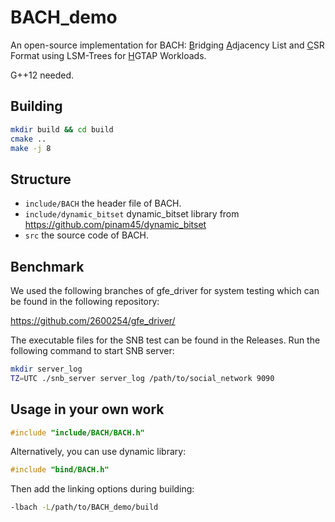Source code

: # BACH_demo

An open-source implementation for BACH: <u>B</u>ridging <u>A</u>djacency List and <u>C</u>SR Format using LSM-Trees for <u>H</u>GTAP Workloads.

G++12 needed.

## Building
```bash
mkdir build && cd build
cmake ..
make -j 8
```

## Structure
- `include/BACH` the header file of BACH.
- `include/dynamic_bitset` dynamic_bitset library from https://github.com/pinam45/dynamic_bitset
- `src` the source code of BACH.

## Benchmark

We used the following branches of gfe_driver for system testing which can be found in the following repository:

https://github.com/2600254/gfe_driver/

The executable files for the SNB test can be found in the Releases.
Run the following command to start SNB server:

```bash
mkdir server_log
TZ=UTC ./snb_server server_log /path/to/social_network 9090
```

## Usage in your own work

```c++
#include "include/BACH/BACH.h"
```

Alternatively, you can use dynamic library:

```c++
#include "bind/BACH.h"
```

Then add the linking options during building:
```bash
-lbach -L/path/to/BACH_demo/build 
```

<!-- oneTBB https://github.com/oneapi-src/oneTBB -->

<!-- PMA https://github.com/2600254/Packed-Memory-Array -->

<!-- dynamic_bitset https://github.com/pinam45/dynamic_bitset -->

================

Assignment — Word for word, return the entries above, but without any pictures.

Output of the exercise —
Source code

: # BACH_demo

An open-source implementation for BACH: <u>B</u>ridging <u>A</u>djacency List and <u>C</u>SR Format using LSM-Trees for <u>H</u>GTAP Workloads.

G++12 needed.

## Building
```bash
mkdir build && cd build
cmake ..
make -j 8
```

## Structure
- `include/BACH` the header file of BACH.
- `include/dynamic_bitset` dynamic_bitset library from https://github.com/pinam45/dynamic_bitset
- `src` the source code of BACH.

## Benchmark

We used the following branches of gfe_driver for system testing which can be found in the following repository:

https://github.com/2600254/gfe_driver/

The executable files for the SNB test can be found in the Releases.
Run the following command to start SNB server:

```bash
mkdir server_log
TZ=UTC ./snb_server server_log /path/to/social_network 9090
```

## Usage in your own work

```c++
#include "include/BACH/BACH.h"
```

Alternatively, you can use dynamic library:

```c++
#include "bind/BACH.h"
```

Then add the linking options during building:
```bash
-lbach -L/path/to/BACH_demo/build 
```

<!-- oneTBB https://github.com/oneapi-src/oneTBB -->

<!-- PMA https://github.com/2600254/Packed-Memory-Array -->

<!-- dynamic_bitset https://github.com/pinam45/dynamic_bitset -->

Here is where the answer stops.